Je suis aussi un Gadjo français, marqué par la réalité tsigane française, ayant accompagné le monde du voyage depuis plus de vingt ans avec des responsabilités d'aumônerie diocésaine et nationale. En France, la réalité tsigane est marquée par la présence des quatre ethnies : manouche, rom, gitan, yénisch. Je suis surtout en contact avec l'ethnie manouche dans l'est de la France.

Bien des questions me sont venues à l'esprit en lisant le sujet : comment appréhender cette jeunesse tsigane ? Comment définir la réalité religieuse de ce monde ? Oui, quels défis pour l'Eglise ? Voici quelques propositions de réponse à ces questions. 

La jeunesse tsigane.

Quelle jeunesse tsigane prendre en compte, dans quelle limite d'âge faut-il la situer ? A 12-13 ans des garçons et des filles sont déjà au travail avec leurs parents... A 15-16 ans, et même parfois avant, des garçons et des filles sont mariés et ont des enfants... La jeunesse tsigane est une réalité aux multiples visages.

Pour ma part, et un peu rapidement, je dirais que cette jeunesse est « assise entre deux chaises », je veux dire par là qu'elle doit se construire avec sa culture traditionnelle et la culture sédentaire très influente dans laquelle elle vit ou plus exactement en marge de laquelle elle vit. En général la jeunesse tsigane reste fière de son identité tsigane, elle conserve les traditions fortes de sa culture comme le baptême, les rites du mariage, différents suivant les ethnies, les rites des funérailles. Et en même temps, cette jeunesse est très imprégnée de la culture moderne et sédentaire, de cette culture de consommation avec tous ses produits modernes : T.V, téléphonie, ordinateurs, jeux vidéos...Un certain nombre d'enfants et de jeunes, et de plus en plus, fréquente l’école qui les met en relation avec la culture sédentaire. Peu suivent un cursus scolaire jusqu'au baccalauréat ou la faculté, mais cette fréquentation scolaire les marque. Aussi, il serait intéressant de regarder d'un peu plus près comment cette culture moderne les imprègne.

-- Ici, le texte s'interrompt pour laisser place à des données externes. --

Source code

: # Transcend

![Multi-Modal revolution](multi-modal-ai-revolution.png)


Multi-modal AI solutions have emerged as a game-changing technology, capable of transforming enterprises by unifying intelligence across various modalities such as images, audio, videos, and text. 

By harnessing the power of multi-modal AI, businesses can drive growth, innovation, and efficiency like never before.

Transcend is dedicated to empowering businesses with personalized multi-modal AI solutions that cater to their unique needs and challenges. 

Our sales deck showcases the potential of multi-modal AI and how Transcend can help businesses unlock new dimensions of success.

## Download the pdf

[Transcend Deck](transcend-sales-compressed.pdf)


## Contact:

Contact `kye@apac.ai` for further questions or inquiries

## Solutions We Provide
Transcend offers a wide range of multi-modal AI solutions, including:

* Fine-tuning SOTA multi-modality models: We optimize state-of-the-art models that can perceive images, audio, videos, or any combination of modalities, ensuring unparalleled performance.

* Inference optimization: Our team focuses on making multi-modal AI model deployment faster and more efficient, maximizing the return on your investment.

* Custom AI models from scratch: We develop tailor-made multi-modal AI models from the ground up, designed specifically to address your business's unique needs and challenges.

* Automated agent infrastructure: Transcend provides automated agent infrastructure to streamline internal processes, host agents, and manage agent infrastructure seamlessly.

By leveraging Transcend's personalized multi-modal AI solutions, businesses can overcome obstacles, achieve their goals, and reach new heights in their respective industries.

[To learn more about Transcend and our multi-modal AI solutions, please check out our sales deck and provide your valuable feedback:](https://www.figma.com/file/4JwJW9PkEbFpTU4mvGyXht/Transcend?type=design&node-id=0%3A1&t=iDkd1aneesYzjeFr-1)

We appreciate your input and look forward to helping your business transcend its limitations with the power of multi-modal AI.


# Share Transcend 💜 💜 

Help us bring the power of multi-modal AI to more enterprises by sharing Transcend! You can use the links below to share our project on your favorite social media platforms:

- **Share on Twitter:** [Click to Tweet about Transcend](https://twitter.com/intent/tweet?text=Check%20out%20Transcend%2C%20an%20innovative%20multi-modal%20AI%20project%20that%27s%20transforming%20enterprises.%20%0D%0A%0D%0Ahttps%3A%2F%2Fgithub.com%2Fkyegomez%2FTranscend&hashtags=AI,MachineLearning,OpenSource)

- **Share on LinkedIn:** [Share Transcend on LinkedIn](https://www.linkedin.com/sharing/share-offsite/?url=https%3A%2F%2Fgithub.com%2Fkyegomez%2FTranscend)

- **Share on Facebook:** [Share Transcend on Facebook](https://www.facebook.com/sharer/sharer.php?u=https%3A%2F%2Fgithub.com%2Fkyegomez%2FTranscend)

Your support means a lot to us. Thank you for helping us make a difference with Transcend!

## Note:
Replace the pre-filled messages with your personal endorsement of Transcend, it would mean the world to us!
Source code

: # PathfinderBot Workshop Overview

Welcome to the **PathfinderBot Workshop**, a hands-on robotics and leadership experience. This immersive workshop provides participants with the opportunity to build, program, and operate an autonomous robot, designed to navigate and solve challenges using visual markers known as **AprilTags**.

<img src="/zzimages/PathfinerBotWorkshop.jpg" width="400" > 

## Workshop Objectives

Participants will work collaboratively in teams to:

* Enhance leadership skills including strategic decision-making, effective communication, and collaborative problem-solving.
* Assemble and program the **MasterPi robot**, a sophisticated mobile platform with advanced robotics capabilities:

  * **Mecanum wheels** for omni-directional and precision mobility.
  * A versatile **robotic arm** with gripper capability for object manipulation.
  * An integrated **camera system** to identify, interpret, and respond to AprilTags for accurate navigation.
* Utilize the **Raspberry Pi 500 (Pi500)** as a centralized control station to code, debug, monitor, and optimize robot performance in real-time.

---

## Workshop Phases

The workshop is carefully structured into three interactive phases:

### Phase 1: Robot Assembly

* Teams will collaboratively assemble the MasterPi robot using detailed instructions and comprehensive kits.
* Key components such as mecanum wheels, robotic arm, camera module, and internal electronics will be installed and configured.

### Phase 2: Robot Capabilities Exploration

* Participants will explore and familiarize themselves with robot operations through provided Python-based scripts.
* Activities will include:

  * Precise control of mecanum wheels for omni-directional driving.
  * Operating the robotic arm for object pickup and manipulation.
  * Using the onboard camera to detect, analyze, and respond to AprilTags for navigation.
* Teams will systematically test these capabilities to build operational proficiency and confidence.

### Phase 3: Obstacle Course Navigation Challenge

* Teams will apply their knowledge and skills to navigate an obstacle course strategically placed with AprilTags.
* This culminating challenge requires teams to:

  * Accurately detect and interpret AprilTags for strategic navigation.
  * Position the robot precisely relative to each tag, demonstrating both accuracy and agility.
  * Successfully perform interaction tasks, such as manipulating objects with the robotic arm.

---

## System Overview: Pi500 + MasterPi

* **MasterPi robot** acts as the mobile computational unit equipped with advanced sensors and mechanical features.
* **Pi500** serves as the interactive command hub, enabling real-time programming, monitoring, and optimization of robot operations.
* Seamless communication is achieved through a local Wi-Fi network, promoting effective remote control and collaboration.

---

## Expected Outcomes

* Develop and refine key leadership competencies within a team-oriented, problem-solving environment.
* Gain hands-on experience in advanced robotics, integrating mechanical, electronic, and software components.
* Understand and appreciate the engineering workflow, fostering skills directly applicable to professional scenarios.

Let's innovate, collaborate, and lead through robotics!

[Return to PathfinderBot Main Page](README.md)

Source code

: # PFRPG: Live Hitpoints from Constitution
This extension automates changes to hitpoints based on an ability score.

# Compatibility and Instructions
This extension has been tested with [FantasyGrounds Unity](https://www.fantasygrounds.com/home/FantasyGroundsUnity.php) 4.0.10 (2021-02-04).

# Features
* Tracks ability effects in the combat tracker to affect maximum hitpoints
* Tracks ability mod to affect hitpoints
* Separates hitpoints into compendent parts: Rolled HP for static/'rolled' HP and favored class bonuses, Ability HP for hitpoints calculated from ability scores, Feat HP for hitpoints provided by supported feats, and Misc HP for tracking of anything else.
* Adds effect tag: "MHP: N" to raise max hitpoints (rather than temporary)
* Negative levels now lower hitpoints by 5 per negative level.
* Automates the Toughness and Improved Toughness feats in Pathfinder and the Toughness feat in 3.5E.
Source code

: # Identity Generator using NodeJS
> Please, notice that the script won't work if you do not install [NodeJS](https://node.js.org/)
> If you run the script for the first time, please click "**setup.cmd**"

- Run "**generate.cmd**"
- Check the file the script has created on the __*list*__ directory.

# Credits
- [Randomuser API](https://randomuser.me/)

Dans les différentes matières enseignées dans les écoles, en France, la culture tsigane n'est pas prise en compte. Cela est dommage, car il me semble que si il y avait une reconnaissance de son histoire et de sa culture, cela pourrait aider les enfants tsiganes à conserver plus facilement leur identité et contribuerait à leur adaptation dans le monde dans lequel ils vivent.

Au point de vue économique, la jeunesse tsigane est marquée aussi par la perte de beaucoup de leurs petits métiers concurrencés par les produits modernes (souvent en plastique) venant de l'Extrême Orient ou d'ailleurs, un certain savoir faire se perd et n'est plus transmis (par exemple la fabrique des paniers, l'aiguisage des couteaux ou ciseaux, le rétamage ... ). Et cette jeunesse a du mal à trouver des métiers adaptés au mode de vie qu'est le voyage, malgré la grande faculté d'adaptation qui les habite. Certaines lois françaises votées récemment ne les favorisent pas non plus dans l'exercice de leurs métiers et de leur voyage.

Ces différentes fractures se répercutent sur leur identité profonde, de sorte que la transmission parentale de la culture et des traditions a de plus en plus de mal à se faire. 

La réalité religieuse.

Au regard de ces quelques observations rapides et sommaires, on peut pressentir que la réalité religieuse de cette jeunesse tsigane ne sera pas simple à saisir, et cela pour plusieurs raisons. Cette jeunesse est à l'âge où elle essaie de prendre, de marquer une distance vis-à-vis de leurs parents comme souvent ce qui se passe aussi chez les sédentaires.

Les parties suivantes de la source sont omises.